***** MATERIALS PROVIDED
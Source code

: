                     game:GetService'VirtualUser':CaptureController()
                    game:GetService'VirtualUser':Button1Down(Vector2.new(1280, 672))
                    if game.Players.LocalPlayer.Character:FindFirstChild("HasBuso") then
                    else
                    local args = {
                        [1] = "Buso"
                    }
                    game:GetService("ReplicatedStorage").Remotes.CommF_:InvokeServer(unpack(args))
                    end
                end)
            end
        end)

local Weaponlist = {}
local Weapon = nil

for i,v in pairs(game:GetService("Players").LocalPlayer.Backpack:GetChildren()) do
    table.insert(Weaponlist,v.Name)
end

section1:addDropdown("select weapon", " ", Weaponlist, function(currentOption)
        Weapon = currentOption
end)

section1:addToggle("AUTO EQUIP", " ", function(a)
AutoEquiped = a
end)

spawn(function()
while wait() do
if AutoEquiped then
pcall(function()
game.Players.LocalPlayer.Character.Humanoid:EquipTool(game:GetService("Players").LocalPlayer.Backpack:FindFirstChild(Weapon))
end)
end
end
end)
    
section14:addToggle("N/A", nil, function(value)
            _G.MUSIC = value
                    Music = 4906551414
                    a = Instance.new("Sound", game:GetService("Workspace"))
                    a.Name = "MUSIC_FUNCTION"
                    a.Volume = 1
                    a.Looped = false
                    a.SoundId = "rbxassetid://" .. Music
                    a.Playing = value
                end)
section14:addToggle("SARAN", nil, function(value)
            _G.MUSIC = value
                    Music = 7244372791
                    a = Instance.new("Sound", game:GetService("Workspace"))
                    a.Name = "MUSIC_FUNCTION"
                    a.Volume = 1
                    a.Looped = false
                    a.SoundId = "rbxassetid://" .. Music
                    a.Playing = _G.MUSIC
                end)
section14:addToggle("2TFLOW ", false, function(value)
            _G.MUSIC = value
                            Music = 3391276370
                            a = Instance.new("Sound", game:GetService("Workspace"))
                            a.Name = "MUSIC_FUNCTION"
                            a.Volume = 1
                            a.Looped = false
**********
WORK INSTRUCTION
Looking at the data above, write out exactly the lines that start at the one containing "table.insert(Weaponlist,v.Name)" and end at the one containing "pcall(function()"; include both and nothing beyond.

FINISHED EXERCISE
    table.insert(Weaponlist,v.Name)
end

section1:addDropdown("select weapon", " ", Weaponlist, function(currentOption)
        Weapon = currentOption
end)

section1:addToggle("AUTO EQUIP", " ", function(a)
AutoEquiped = a
end)

spawn(function()
while wait() do
if AutoEquiped then
pcall(function()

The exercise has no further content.